__Input for this task__
━━━━

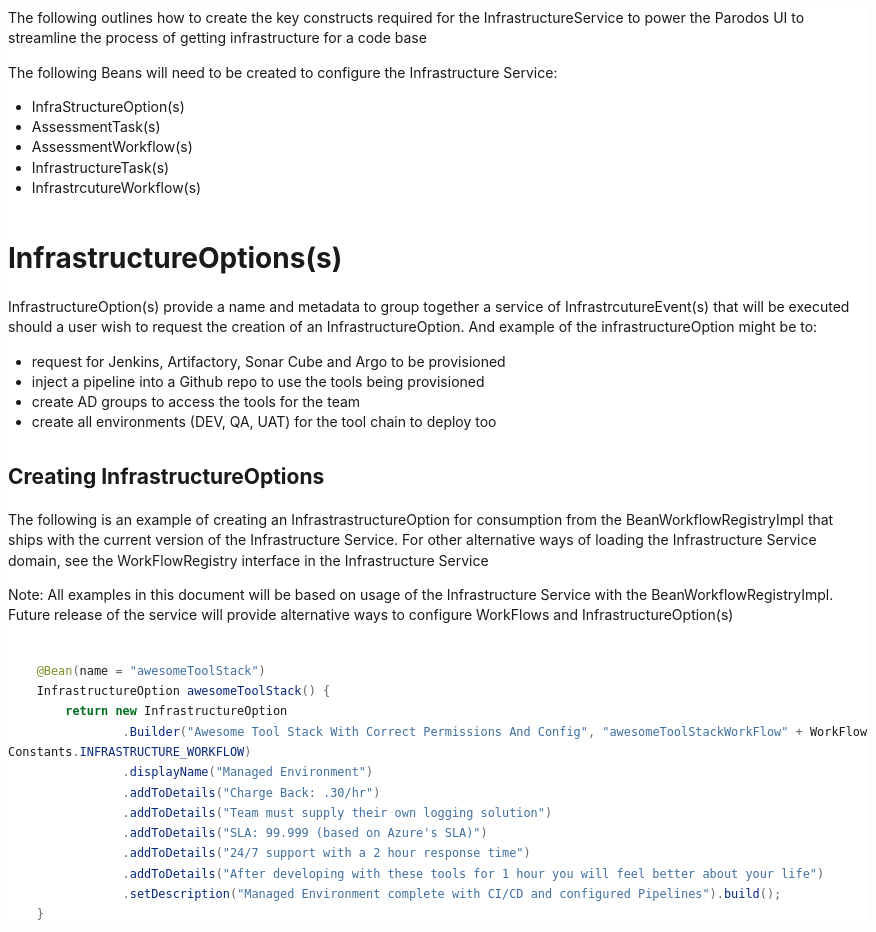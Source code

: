 The following outlines how to create the key constructs required for the InfrastructureService to power the Parodos UI to streamline the process of getting infrastructure for a code base

The following Beans will need to be created to configure the Infrastructure Service:

- InfraStructureOption(s)
- AssessmentTask(s)
- AssessmentWorkflow(s)
- InfrastructureTask(s)
- InfrastrcutureWorkflow(s)

# InfrastructureOptions(s)

InfrastructureOption(s) provide a name and metadata to group together a service of InfrastrcutureEvent(s) that will be executed should a user wish to request the creation of an InfrastructureOption. And example of the infrastructureOption might be to:

- request for Jenkins, Artifactory, Sonar Cube and Argo to be provisioned
- inject a pipeline into a Github repo to use the tools being provisioned
- create AD groups to access the tools for the team
- create all environments (DEV, QA, UAT) for the tool chain to deploy too

## Creating InfrastructureOptions

The following is an example of creating an InfrastrastructureOption for consumption from the BeanWorkflowRegistryImpl that ships with the current version of the Infrastructure Service. For other alternative ways of loading the Infrastructure Service domain, see the WorkFlowRegistry interface in the Infrastructure Service

Note: All examples in this document will be based on usage of the Infrastructure Service with the BeanWorkflowRegistryImpl. Future release of the service will provide alternative ways to configure WorkFlows and InfrastructureOption(s)

```java

	@Bean(name = "awesomeToolStack")
	InfrastructureOption awesomeToolStack() {
		return new InfrastructureOption
				.Builder("Awesome Tool Stack With Correct Permissions And Config", "awesomeToolStackWorkFlow" + WorkFlowConstants.INFRASTRUCTURE_WORKFLOW)
				.displayName("Managed Environment")
				.addToDetails("Charge Back: .30/hr")
				.addToDetails("Team must supply their own logging solution")
				.addToDetails("SLA: 99.999 (based on Azure's SLA)")
				.addToDetails("24/7 support with a 2 hour response time")
				.addToDetails("After developing with these tools for 1 hour you will feel better about your life")
				.setDescription("Managed Environment complete with CI/CD and configured Pipelines").build();
	}

```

━━━━

__What needs to be done__
From the records above, copy out the line with "- inject a pipeline", the line with "The following is", and every line between them, word for word.

__Answer to this problem__
- inject a pipeline into a Github repo to use the tools being provisioned
- create AD groups to access the tools for the team
- create all environments (DEV, QA, UAT) for the tool chain to deploy too

## Creating InfrastructureOptions

The following is an example of creating an InfrastrastructureOption for consumption from the BeanWorkflowRegistryImpl that ships with the current version of the Infrastructure Service. For other alternative ways of loading the Infrastructure Service domain, see the WorkFlowRegistry interface in the Infrastructure Service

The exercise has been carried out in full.